— DATASET RECORDS —
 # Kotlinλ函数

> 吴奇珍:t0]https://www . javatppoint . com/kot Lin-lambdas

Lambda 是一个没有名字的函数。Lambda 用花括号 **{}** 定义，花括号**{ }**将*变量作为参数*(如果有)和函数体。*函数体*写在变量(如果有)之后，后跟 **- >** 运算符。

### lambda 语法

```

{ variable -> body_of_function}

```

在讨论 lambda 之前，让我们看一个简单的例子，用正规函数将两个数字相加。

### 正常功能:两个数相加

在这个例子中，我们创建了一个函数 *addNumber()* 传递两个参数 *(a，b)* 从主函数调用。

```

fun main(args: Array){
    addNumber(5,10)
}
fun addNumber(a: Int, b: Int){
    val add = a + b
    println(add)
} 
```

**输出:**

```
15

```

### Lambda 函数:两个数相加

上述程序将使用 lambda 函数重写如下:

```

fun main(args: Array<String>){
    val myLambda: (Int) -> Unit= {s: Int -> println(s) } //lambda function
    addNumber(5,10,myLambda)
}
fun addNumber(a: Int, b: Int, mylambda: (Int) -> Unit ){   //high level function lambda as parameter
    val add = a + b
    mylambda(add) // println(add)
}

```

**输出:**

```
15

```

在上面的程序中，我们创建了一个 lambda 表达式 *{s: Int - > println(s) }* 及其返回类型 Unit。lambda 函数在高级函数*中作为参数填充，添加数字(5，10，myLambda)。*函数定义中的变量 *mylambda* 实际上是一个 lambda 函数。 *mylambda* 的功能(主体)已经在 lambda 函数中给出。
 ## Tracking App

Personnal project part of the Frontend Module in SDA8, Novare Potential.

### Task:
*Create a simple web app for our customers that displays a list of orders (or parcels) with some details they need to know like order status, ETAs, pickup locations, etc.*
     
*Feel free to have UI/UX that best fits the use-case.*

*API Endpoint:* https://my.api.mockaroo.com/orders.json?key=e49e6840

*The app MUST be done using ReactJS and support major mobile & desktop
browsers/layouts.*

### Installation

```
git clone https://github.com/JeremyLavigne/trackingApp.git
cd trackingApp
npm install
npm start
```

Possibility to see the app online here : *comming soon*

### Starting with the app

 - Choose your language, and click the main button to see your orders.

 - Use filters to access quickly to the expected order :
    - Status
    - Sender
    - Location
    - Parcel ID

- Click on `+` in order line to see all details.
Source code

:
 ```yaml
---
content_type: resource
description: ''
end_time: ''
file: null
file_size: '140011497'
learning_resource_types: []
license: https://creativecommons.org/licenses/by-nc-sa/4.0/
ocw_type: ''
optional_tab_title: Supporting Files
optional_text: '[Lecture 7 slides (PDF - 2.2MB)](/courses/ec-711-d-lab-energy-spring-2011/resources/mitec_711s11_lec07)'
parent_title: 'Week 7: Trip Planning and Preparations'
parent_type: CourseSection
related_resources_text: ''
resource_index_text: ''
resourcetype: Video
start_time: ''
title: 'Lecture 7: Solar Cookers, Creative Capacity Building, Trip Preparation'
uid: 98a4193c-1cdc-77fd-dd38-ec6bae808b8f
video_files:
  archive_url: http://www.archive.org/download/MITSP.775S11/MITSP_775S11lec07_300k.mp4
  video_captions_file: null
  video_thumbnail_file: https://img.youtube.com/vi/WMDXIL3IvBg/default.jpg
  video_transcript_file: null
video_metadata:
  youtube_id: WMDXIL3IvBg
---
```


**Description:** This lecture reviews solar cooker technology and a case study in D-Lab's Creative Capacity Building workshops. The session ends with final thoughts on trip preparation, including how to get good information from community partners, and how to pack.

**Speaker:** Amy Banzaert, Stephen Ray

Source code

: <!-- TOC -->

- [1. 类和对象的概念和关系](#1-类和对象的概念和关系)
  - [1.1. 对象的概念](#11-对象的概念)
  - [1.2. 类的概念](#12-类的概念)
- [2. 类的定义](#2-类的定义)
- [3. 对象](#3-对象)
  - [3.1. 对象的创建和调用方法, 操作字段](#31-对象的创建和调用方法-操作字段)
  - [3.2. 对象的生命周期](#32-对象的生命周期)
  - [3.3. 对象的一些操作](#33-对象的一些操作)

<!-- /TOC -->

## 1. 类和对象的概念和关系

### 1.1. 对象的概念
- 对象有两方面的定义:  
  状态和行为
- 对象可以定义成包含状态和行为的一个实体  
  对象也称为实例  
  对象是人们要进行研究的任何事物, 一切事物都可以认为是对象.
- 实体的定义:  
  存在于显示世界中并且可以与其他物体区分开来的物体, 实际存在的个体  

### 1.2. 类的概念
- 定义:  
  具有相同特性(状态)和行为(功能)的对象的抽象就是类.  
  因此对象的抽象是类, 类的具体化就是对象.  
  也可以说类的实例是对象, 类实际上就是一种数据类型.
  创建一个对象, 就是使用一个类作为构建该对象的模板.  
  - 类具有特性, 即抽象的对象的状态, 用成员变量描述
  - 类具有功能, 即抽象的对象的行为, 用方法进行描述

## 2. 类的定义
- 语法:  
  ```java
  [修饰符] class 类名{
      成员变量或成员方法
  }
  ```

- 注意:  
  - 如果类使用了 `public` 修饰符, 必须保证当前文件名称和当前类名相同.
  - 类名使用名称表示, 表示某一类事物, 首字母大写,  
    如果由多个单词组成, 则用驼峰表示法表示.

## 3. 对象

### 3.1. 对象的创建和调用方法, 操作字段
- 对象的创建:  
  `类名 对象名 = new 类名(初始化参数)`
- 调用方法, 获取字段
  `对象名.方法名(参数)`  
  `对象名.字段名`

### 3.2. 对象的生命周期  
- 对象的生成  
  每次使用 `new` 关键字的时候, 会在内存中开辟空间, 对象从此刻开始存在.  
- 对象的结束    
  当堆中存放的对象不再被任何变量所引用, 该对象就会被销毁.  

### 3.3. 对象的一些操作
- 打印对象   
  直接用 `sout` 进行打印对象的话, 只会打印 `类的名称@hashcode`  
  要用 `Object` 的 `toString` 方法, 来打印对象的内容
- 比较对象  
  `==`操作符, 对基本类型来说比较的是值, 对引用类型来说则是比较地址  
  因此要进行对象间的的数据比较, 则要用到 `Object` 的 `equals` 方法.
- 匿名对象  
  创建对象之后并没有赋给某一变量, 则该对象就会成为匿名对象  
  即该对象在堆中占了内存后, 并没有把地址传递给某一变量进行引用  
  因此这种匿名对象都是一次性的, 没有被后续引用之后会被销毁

— REQUIRED ACTION —
All entries are to be printed once more, exactly as given.

— SOLUTION TO THIS EXERCISE —
 # Kotlinλ函数

> 吴奇珍:t0]https://www . javatppoint . com/kot Lin-lambdas

Lambda 是一个没有名字的函数。Lambda 用花括号 **{}** 定义，花括号**{ }**将*变量作为参数*(如果有)和函数体。*函数体*写在变量(如果有)之后，后跟 **- >** 运算符。

### lambda 语法

```

{ variable -> body_of_function}

```

在讨论 lambda 之前，让我们看一个简单的例子，用正规函数将两个数字相加。

### 正常功能:两个数相加

在这个例子中，我们创建了一个函数 *addNumber()* 传递两个参数 *(a，b)* 从主函数调用。

```

fun main(args: Array){
    addNumber(5,10)
}
fun addNumber(a: Int, b: Int){
    val add = a + b
    println(add)
} 
```

**输出:**

```
15

```

### Lambda 函数:两个数相加

上述程序将使用 lambda 函数重写如下:

```

fun main(args: Array<String>){
    val myLambda: (Int) -> Unit= {s: Int -> println(s) } //lambda function
    addNumber(5,10,myLambda)
}
fun addNumber(a: Int, b: Int, mylambda: (Int) -> Unit ){   //high level function lambda as parameter
    val add = a + b
    mylambda(add) // println(add)
}

```

**输出:**

```
15

```

在上面的程序中，我们创建了一个 lambda 表达式 *{s: Int - > println(s) }* 及其返回类型 Unit。lambda 函数在高级函数*中作为参数填充，添加数字(5，10，myLambda)。*函数定义中的变量 *mylambda* 实际上是一个 lambda 函数。 *mylambda* 的功能(主体)已经在 lambda 函数中给出。
 ## Tracking App

Personnal project part of the Frontend Module in SDA8, Novare Potential.

### Task:
*Create a simple web app for our customers that displays a list of orders (or parcels) with some details they need to know like order status, ETAs, pickup locations, etc.*
     
*Feel free to have UI/UX that best fits the use-case.*

*API Endpoint:* https://my.api.mockaroo.com/orders.json?key=e49e6840

*The app MUST be done using ReactJS and support major mobile & desktop
browsers/layouts.*

### Installation

```
git clone https://github.com/JeremyLavigne/trackingApp.git
cd trackingApp
npm install
npm start
```

Possibility to see the app online here : *comming soon*

### Starting with the app

 - Choose your language, and click the main button to see your orders.

 - Use filters to access quickly to the expected order :
    - Status
    - Sender
    - Location
    - Parcel ID

- Click on `+` in order line to see all details.
Source code

:
 ```yaml
---
content_type: resource
description: ''
end_time: ''
file: null
file_size: '140011497'
learning_resource_types: []
license: https://creativecommons.org/licenses/by-nc-sa/4.0/
ocw_type: ''
optional_tab_title: Supporting Files
optional_text: '[Lecture 7 slides (PDF - 2.2MB)](/courses/ec-711-d-lab-energy-spring-2011/resources/mitec_711s11_lec07)'
parent_title: 'Week 7: Trip Planning and Preparations'
parent_type: CourseSection
related_resources_text: ''
resource_index_text: ''
resourcetype: Video
start_time: ''
title: 'Lecture 7: Solar Cookers, Creative Capacity Building, Trip Preparation'
uid: 98a4193c-1cdc-77fd-dd38-ec6bae808b8f
video_files:
  archive_url: http://www.archive.org/download/MITSP.775S11/MITSP_775S11lec07_300k.mp4
  video_captions_file: null
  video_thumbnail_file: https://img.youtube.com/vi/WMDXIL3IvBg/default.jpg
  video_transcript_file: null
video_metadata:
  youtube_id: WMDXIL3IvBg
---
```


**Description:** This lecture reviews solar cooker technology and a case study in D-Lab's Creative Capacity Building workshops. The session ends with final thoughts on trip preparation, including how to get good information from community partners, and how to pack.

**Speaker:** Amy Banzaert, Stephen Ray

Source code

: <!-- TOC -->

- [1. 类和对象的概念和关系](#1-类和对象的概念和关系)
  - [1.1. 对象的概念](#11-对象的概念)
  - [1.2. 类的概念](#12-类的概念)
- [2. 类的定义](#2-类的定义)
- [3. 对象](#3-对象)
  - [3.1. 对象的创建和调用方法, 操作字段](#31-对象的创建和调用方法-操作字段)
  - [3.2. 对象的生命周期](#32-对象的生命周期)
  - [3.3. 对象的一些操作](#33-对象的一些操作)

<!-- /TOC -->

## 1. 类和对象的概念和关系

### 1.1. 对象的概念
- 对象有两方面的定义:  
  状态和行为
- 对象可以定义成包含状态和行为的一个实体  
  对象也称为实例  
  对象是人们要进行研究的任何事物, 一切事物都可以认为是对象.
- 实体的定义:  
  存在于显示世界中并且可以与其他物体区分开来的物体, 实际存在的个体  

### 1.2. 类的概念
- 定义:  
  具有相同特性(状态)和行为(功能)的对象的抽象就是类.  
  因此对象的抽象是类, 类的具体化就是对象.  
  也可以说类的实例是对象, 类实际上就是一种数据类型.
  创建一个对象, 就是使用一个类作为构建该对象的模板.  
  - 类具有特性, 即抽象的对象的状态, 用成员变量描述
  - 类具有功能, 即抽象的对象的行为, 用方法进行描述

## 2. 类的定义
- 语法:  
  ```java
  [修饰符] class 类名{
      成员变量或成员方法
  }
  ```

- 注意:  
  - 如果类使用了 `public` 修饰符, 必须保证当前文件名称和当前类名相同.
  - 类名使用名称表示, 表示某一类事物, 首字母大写,  
    如果由多个单词组成, 则用驼峰表示法表示.

## 3. 对象

### 3.1. 对象的创建和调用方法, 操作字段
- 对象的创建:  
  `类名 对象名 = new 类名(初始化参数)`
- 调用方法, 获取字段
  `对象名.方法名(参数)`  
  `对象名.字段名`

### 3.2. 对象的生命周期  
- 对象的生成  
  每次使用 `new` 关键字的时候, 会在内存中开辟空间, 对象从此刻开始存在.  
- 对象的结束    
  当堆中存放的对象不再被任何变量所引用, 该对象就会被销毁.  

### 3.3. 对象的一些操作
- 打印对象   
  直接用 `sout` 进行打印对象的话, 只会打印 `类的名称@hashcode`  
  要用 `Object` 的 `toString` 方法, 来打印对象的内容
- 比较对象  
  `==`操作符, 对基本类型来说比较的是值, 对引用类型来说则是比较地址  
  因此要进行对象间的的数据比较, 则要用到 `Object` 的 `equals` 方法.
- 匿名对象  
  创建对象之后并没有赋给某一变量, 则该对象就会成为匿名对象  
  即该对象在堆中占了内存后, 并没有把地址传递给某一变量进行引用  
  因此这种匿名对象都是一次性的, 没有被后续引用之后会被销毁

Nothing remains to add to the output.